Jürgen Kurbjuhn

Personal information
- Full name: Jürgen Kurbjuhn
- Date of birth: 26 July 1940
- Place of birth: Tilsit, Germany
- Date of death: 15 March 2014 (aged 73)
- Place of death: Buxtehude, Germany
- Height: 1.86 m (6 ft 1 in)
- Position(s): Fullback

Youth career
- Buxtehuder SV

Senior career*
- Years: Team / Apps / (Gls)
- 1960–1963: Hamburger SV^{(OL Nord)} / 76 / (1)
- 1963–1972: Hamburger SV^{(BL)} / 242 / (10)
- Total:  / 318 / (11)

International career
- 1962–1966: West Germany / 5 / (0)

= Jürgen Kurbjuhn =

German footballer

Jürgen Kurbjuhn (26 July 1940 – 15 March 2014) was a German football player.
Kurbjuhn had excelled as a youth-international for West Germany during his time with amateur club Buxtehuder SV and joined Hamburg's biggest, Hamburger SV, in 1960 when the club had just been crowned German football champion. In 1961 he was part of the Hamburg side reaching the semi-final of the European Cup against Barcelona and part of the 1963 German Cup winning side of the club. He retired, because of injury, after ten goals in 242 Bundesliga matches in 1972, mostly as a left back.

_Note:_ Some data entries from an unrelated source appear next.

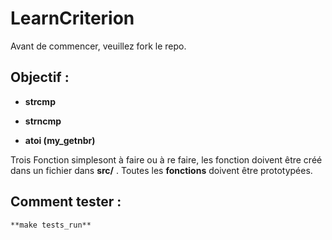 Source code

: # LearnCriterion



Avant de commencer, veuillez fork le repo.



## Objectif :

- **strcmp**

- **strncmp**

- **atoi (my_getnbr)**

Trois Fonction simplesont à faire ou à re faire, les fonction doivent être créé dans un fichier dans **src/** .
Toutes les **fonctions** doivent être prototypées.

## Comment tester :

`**make tests_run**`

His West Germany career lasted five matches, between April 1962 and May 1966. He was unused by Sepp Herberger at the 1962 FIFA World Cup. He played his last international on 4 May 1966, when the West Germans beat Ireland 4–0 in a friendly. He was not selected for Helmut Schön's squad for the 1966 FIFA World Cup.

From 1988 he owned an insurance company in Buxtehude.